But the enthusiasm of the attackers significantly exceeded their combat skills. Powerful explosions that destroyed the armored personnel carrier first, and then the headquarters vehicle with full ammunition, lifted a huge amount of fragments and burning debris into the air. From them, as well as from indiscriminate return fire, five partisans died. When the shooting subsided and the smoke cleared, Raoul was the only French witness to what happened. On the road, the armored personnel carriers and the headquarters vehicle blazed. The truck did not catch fire, and Raoul threw another grenade at him. After the explosion, the partisans threw away a smoking tarp and looked into the body. There were small wooden boxes the size of a shoebox. Each box was taped. Pushing the machine to the side, Raoul cut the ribbon with a knife and opened one of the boxes. It turned out to be gold. Judging by the number of boxes, the weight of the load was no less than half a ton. Giving up life, the partisans pulled the boxes out of the truck, dug a shallow pit by the road, put their trophies in it and covered it with earth. Knowing that if the Germans identified the bodies of the dead partisans, their families would be executed, he poured gasoline on the bodies and fragments of the car and set it on fire. Then Raul jumped on his bike and sped off the scene.

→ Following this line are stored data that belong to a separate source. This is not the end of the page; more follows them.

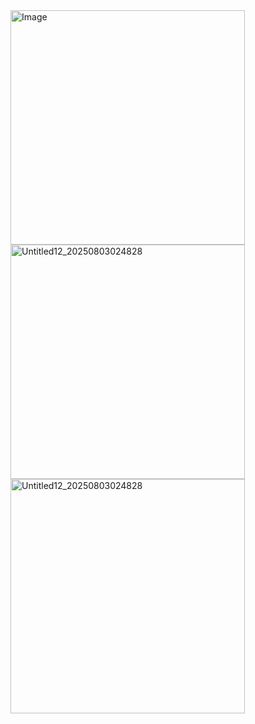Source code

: 
 <img width="375" height="375" alt="Image" src="https://github.com/user-attachments/assets/54efbc27-732a-4cc2-ada1-2d519ace4048" />

<img width="375" height="375" alt="Untitled12_20250803024828" src="https://github.com/user-attachments/assets/3f2fc113-6cc2-4dfe-b9c1-832efbbce1bb" />

<img width="375" height="375" alt="Untitled12_20250803024828" src="https://github.com/user-attachments/assets/b1820b92-b05a-45e8-b975-a709966300ad" />

<!--
**princeoftrash/princeoftrash** is a ✨ _special_ ✨ repository because its `README.md` (this file) appears on your GitHub profile.

Here are some ideas to get you started:

- 🔭 I’m currently working on ...
- 🌱 I’m currently learning ...
- 👯 I’m looking to collaborate on ...
- 🤔 I’m looking for help with ...
- 💬 Ask me about ...
- 📫 How to reach me: ...
- 😄 Pronouns: ...
- ⚡ Fun fact: ...
-->
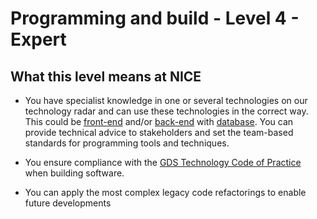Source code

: # Programming and build - Level 4 - Expert

## What this level means at NICE 
- You have specialist knowledge in one or several technologies on our technology radar and can use these technologies in the correct way.  This could be [front-end](https://github.com/nice-digital/technology-radar/blob/master/frontend.md) and/or [back-end](https://github.com/nice-digital/technology-radar/blob/master/backend.md) with [database](https://github.com/nice-digital/technology-radar/blob/master/databases.md). You can provide technical advice to stakeholders and set the team-based standards for programming tools and techniques.

- You ensure compliance with the [GDS Technology Code of Practice](https://www.gov.uk/government/publications/technology-code-of-practice/technology-code-of-practice) when building software.

- You can apply the most complex legacy code refactorings to enable future developments
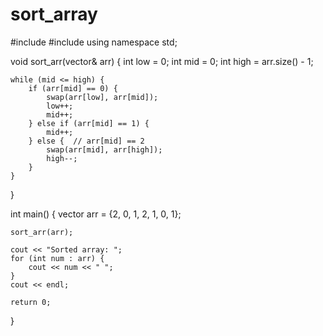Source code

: # sort_array
#include <iostream>
#include <vector>
using namespace std;

void sort_arr(vector<int>& arr) {
    int low = 0;
    int mid = 0;
    int high = arr.size() - 1;

    while (mid <= high) {
        if (arr[mid] == 0) {
            swap(arr[low], arr[mid]);
            low++;
            mid++;
        } else if (arr[mid] == 1) {
            mid++;
        } else {  // arr[mid] == 2
            swap(arr[mid], arr[high]);
            high--;
        }
    }
}

int main() {
    vector<int> arr = {2, 0, 1, 2, 1, 0, 1};

    sort_arr(arr);

    cout << "Sorted array: ";
    for (int num : arr) {
        cout << num << " ";
    }
    cout << endl;

    return 0;
}
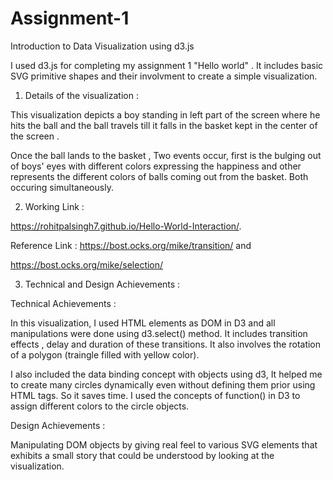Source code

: # Assignment-1
Introduction to Data Visualization using d3.js


I used d3.js for completing my assignment 1 "Hello world" . It includes basic SVG primitive shapes and their involvment to create a simple visualization. 

1. Details of the visualization : 

This visualization depicts a boy standing in left part of the screen where he hits the ball and the ball travels till it falls in the basket kept in the center of the screen .

Once the ball lands to the basket , Two events occur, first is the bulging out of boys' eyes with different colors expressing the happiness and other represents the different colors of balls coming out from the basket. Both occuring simultaneously.


2. Working Link :

https://rohitpalsingh7.github.io/Hello-World-Interaction/.

Reference Link : https://bost.ocks.org/mike/transition/ and 

https://bost.ocks.org/mike/selection/

3. Technical and Design Achievements :

Technical Achievements :

In this visualization, I used HTML elements as DOM in D3 and all manipulations were done using d3.select() method.
It includes transition effects , delay and duration of these transitions. It also involves the rotation of a polygon (traingle filled with yellow color).

I also included the data binding concept with objects using d3, It helped me to create many circles dynamically even without defining them prior using HTML tags. So it saves time. I used the concepts of function() in D3 to assign different colors to the circle objects.

Design Achievements :

Manipulating DOM objects by giving real feel to various SVG elements that exhibits a small story that could be understood by looking at the visualization. 
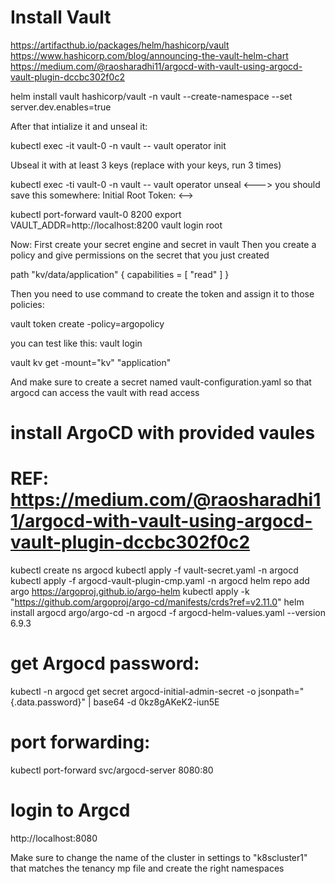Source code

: # Install Vault
https://artifacthub.io/packages/helm/hashicorp/vault 
https://www.hashicorp.com/blog/announcing-the-vault-helm-chart 
https://medium.com/@raosharadhi11/argocd-with-vault-using-argocd-vault-plugin-dccbc302f0c2

helm install vault hashicorp/vault -n vault --create-namespace --set server.dev.enables=true 

After that intialize it and unseal it: 

kubectl exec -it vault-0 -n vault -- vault operator init 

Ubseal it with at least 3 keys (replace with your keys, run 3 times) 

kubectl exec -ti vault-0 -n vault -- vault operator unseal <---> 
you should save this somewhere: Initial Root Token: <-->

kubectl port-forward vault-0 8200
export VAULT_ADDR=http://localhost:8200
vault login root 

Now:
First create your secret engine and secret in vault 
Then you create a policy and give permissions on the secret that you just created 

path "kv/data/application" {
  capabilities = [ "read" ]
}


Then you need to use command to create the token and assign it to those policies: 

vault token create -policy=argopolicy

you can test like this:
vault login

vault kv get -mount="kv" "application"


And make sure to create a secret named vault-configuration.yaml so that argocd can access the vault with read access 


# install ArgoCD with provided vaules
# REF: https://medium.com/@raosharadhi11/argocd-with-vault-using-argocd-vault-plugin-dccbc302f0c2
kubectl create ns argocd
kubectl apply -f vault-secret.yaml -n argocd
kubectl apply -f argocd-vault-plugin-cmp.yaml -n argocd
helm repo add argo https://argoproj.github.io/argo-helm
kubectl apply -k "https://github.com/argoproj/argo-cd/manifests/crds?ref=v2.11.0"
helm install argocd argo/argo-cd -n argocd -f argocd-helm-values.yaml --version 6.9.3

# get Argocd password: 
kubectl -n argocd get secret argocd-initial-admin-secret -o jsonpath="{.data.password}" | base64 -d
0kz8gAKeK2-iun5E
# port forwarding:
kubectl port-forward svc/argocd-server 8080:80
# login to Argcd
http://localhost:8080

Make sure to change the name of the cluster in settings to "k8scluster1" that matches the tenancy mp file
and create the right namespaces 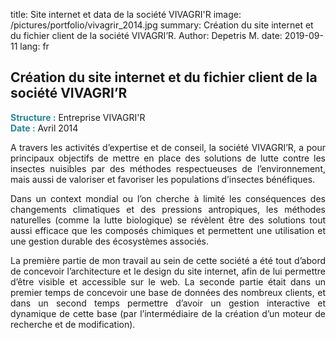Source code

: title: Site internet et data de la société VIVAGRI'R
image: /pictures/portfolio/vivagrir_2014.jpg
summary: Création du site internet et du fichier client de la société VIVAGRI’R.
Author: Depetris M.
date: 2019-09-11
lang: fr

## Création du site internet et du fichier client de la société VIVAGRI’R

<font color="#238896"><strong>Structure :</strong></font> Entreprise VIVAGRI'R
<br><font color="#238896"><strong>Date :</strong></font> Avril 2014

<p style="text-align: justify">
A travers les activités d’expertise et de conseil, la société VIVAGRI’R, a pour principaux objectifs de mettre en place des solutions de lutte contre les insectes nuisibles par des méthodes respectueuses de l’environnement, mais aussi de valoriser et favoriser les populations d’insectes bénéfiques.
</p>

<p style="text-align: justify">
Dans un context mondial ou l’on cherche à limité les conséquences des changements climatiques et des pressions antropiques, les méthodes naturelles (comme la lutte biologique) se révèlent être des solutions tout aussi efficace que les composés chimiques et permettent une utilisation et une gestion durable des écosystèmes associés.
</p>

<p style="text-align: justify">
La première partie de mon travail au sein de cette société a été tout d’abord de concevoir l’architecture et le design du site internet, afin de lui permettre d’être visible et accessible sur le web. La seconde partie était dans un premier temps de concevoir une base de données des nombreux clients, et dans un second temps permettre d’avoir un gestion interactive et dynamique de cette base (par l’intermédiaire de la création d’un moteur de recherche et de modification).
</p>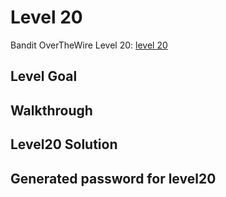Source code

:# Level 20

Bandit OverTheWire Level 20: [level 20](https://overthewire.org/wargames/bandit/bandit20.html)

## **Level Goal**


## **Walkthrough**


## **Level20 Solution**


## **Generated password for level20**

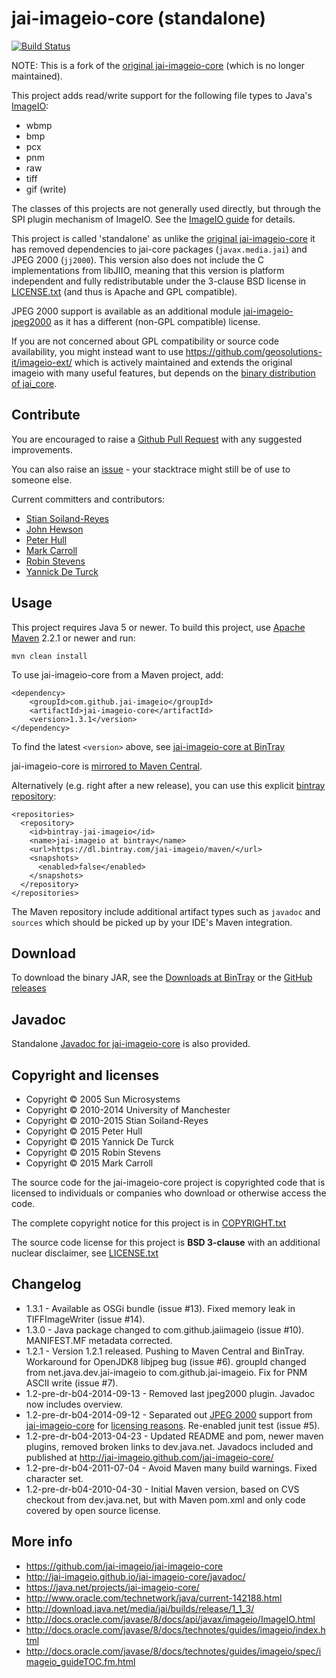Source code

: jai-imageio-core (standalone)
=============================

[![Build Status](https://travis-ci.org/jai-imageio/jai-imageio-core.svg)](https://travis-ci.org/jai-imageio/jai-imageio-core)

NOTE: This is a fork of the
[original jai-imageio-core](https://java.net/projects/jai-imageio-core/)
(which is no longer maintained).


This project adds read/write support for the following file types to 
Java's [ImageIO](http://docs.oracle.com/javase/8/docs/api/javax/imageio/ImageIO.html):
 
* wbmp
* bmp
* pcx
* pnm
* raw
* tiff
* gif (write)

The classes of this projects are not generally used directly, but through
the SPI plugin mechanism of ImageIO. See the 
[ImageIO guide](http://docs.oracle.com/javase/8/docs/technotes/guides/imageio/spec/imageio_guideTOC.fm.html)
for details.

This project is called 'standalone' as unlike the [original
jai-imageio-core](https://java.net/projects/jai-imageio-core/) 
it has removed dependencies to jai-core packages (`javax.media.jai`) and JPEG
2000 (`jj2000`).  This version also does not include the C
implementations from libJIIO, meaning that this version is platform independent
and fully redistributable under the 3-clause BSD license in
[LICENSE.txt](LICENSE.txt) (and thus is Apache and GPL compatible).

JPEG 2000 support is available as an additional module 
[jai-imageio-jpeg2000](https://github.com/jai-imageio/jai-imageio-jpeg2000)
as it has a different (non-GPL compatible) license.


If you are not concerned about GPL compatibility or source code
availability, you might instead want to use
https://github.com/geosolutions-it/imageio-ext/ which is actively
maintained and extends the original imageio with many useful features,
but depends on the [binary distribution of jai\_core](
http://download.osgeo.org/webdav/geotools/javax/media/jai_core/1.1.3/).


Contribute
----------

You are encouraged to raise a 
[Github Pull Request](https://github.com/jai-imageio/jai-imageio-core/pulls)
with any suggested improvements.

You can also raise an
[issue](https://github.com/jai-imageio/jai-imageio-core/issues) - your stacktrace
might still be of use to someone else.

Current committers and contributors:

* [Stian Soiland-Reyes](http://orcid.org/0000-0001-9842-9718)
* [John Hewson](http://jahewson.com/)
* [Peter Hull](https://github.com/peterhull90)
* [Mark Carroll](https://github.com/mtbc)
* [Robin Stevens](https://github.com/PissedCapslock)
* [Yannick De Turck](https://github.com/yannickdeturck)



Usage
-----

This project requires Java 5 or newer.  To build this project, use [Apache
Maven](https://maven.apache.org/download.cgi) 
2.2.1 or newer and run:

    mvn clean install

To use jai-imageio-core from a Maven project, add:

    <dependency>
        <groupId>com.github.jai-imageio</groupId>
        <artifactId>jai-imageio-core</artifactId>
        <version>1.3.1</version>
    </dependency>

To find the latest `<version>` above, see 
[jai-imageio-core at BinTray](https://bintray.com/jai-imageio/maven/jai-imageio-core-standalone)

jai-imageio-core is [mirrored to Maven Central](https://repo1.maven.org/maven2/com/github/jai-imageio/jai-imageio-core/). 

Alternatively (e.g. right after a new release), you can use this
explicit [bintray repository](https://dl.bintray.com/jai-imageio/maven/):

    <repositories>
      <repository>
        <id>bintray-jai-imageio</id>
        <name>jai-imageio at bintray</name>
        <url>https://dl.bintray.com/jai-imageio/maven/</url>
        <snapshots>
          <enabled>false</enabled>
        </snapshots>
      </repository>
    </repositories>

The Maven repository include additional artifact types such as `javadoc` and
`sources` which should be picked up by your IDE's Maven integration.


Download
--------

To download the binary JAR, see the 
[Downloads at BinTray](https://bintray.com/jai-imageio/maven/jai-imageio-core-standalone/view)
or the [GitHub releases](https://github.com/jai-imageio/jai-imageio-core/releases)


Javadoc
-------

Standalone [Javadoc for jai-imageio-core](http://jai-imageio.github.io/jai-imageio-core/javadoc/) is also
provided.



Copyright and licenses
----------------------

* Copyright © 2005 Sun Microsystems
* Copyright © 2010-2014 University of Manchester
* Copyright © 2010-2015 Stian Soiland-Reyes
* Copyright © 2015 Peter Hull
* Copyright © 2015 Yannick De Turck
* Copyright © 2015 Robin Stevens
* Copyright © 2015 Mark Carroll

The source code for the jai-imageio-core project is copyrighted code that
is licensed to individuals or companies who download or otherwise
access the code.

The complete copyright notice for this project is in
[COPYRIGHT.txt](COPYRIGHT.txt)

The source code license for this project is **BSD 3-clause** with an
additional nuclear disclaimer, see
[LICENSE.txt](LICENSE.txt)


Changelog
---------

* 1.3.1 - Available as OSGi bundle (issue #13). 
      Fixed memory leak in TIFFImageWriter (issue #14).
* 1.3.0 - Java package changed to com.github.jaiimageio (issue #10).
    MANIFEST.MF metadata corrected.
* 1.2.1 - Version 1.2.1 released. Pushing to Maven Central and BinTray. 
      Workaround for OpenJDK8 libjpeg bug (issue #6).
      groupId changed from net.java.dev.jai-imageio to com.github.jai-imageio.
      Fix for PNM ASCII write (issue #7).
* 1.2-pre-dr-b04-2014-09-13 - Removed last jpeg2000 plugin. Javadoc now includes overview.      
* 1.2-pre-dr-b04-2014-09-12 - Separated out [JPEG 2000](https://github.com/jai-imageio/jai-imageio-core/issues/4)
      support from [jai-imageio-core](http://github.com/jai-imageio/jai-imageio-core)
      for [licensing reasons](https://github.com/jai-imageio/jai-imageio-core/issues/4).
      Re-enabled junit test (issue #5).
* 1.2-pre-dr-b04-2013-04-23 - Updated README and pom, newer maven plugins, removed
  broken links to dev.java.net. Javadocs included and published at
  http://jai-imageio.github.com/jai-imageio-core/
* 1.2-pre-dr-b04-2011-07-04 - Avoid Maven many build warnings. Fixed character set.
* 1.2-pre-dr-b04-2010-04-30 - Initial Maven version, based on CVS checkout from
  dev.java.net, but with Maven pom.xml and only code covered
  by open source license.



More info
---------

* https://github.com/jai-imageio/jai-imageio-core
* http://jai-imageio.github.io/jai-imageio-core/javadoc/
* https://java.net/projects/jai-imageio-core/
* http://www.oracle.com/technetwork/java/current-142188.html
* http://download.java.net/media/jai/builds/release/1_1_3/
* http://docs.oracle.com/javase/8/docs/api/javax/imageio/ImageIO.html
* http://docs.oracle.com/javase/8/docs/technotes/guides/imageio/index.html 
* http://docs.oracle.com/javase/8/docs/technotes/guides/imageio/spec/imageio_guideTOC.fm.html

When Heinz Lammerding learned that all the prey had disappeared without a trace, he was enraged. Half a ton of gold, thanks to which he intended to hide from the insanity of war and begin a new, prosperous life, fell, in his opinion, into the hands of the French partisans. The general ordered to immediately search the area in search of the lost prey, but then he was told the second nasty day news: Major Kampfe went missing and allegedly captured by partisans.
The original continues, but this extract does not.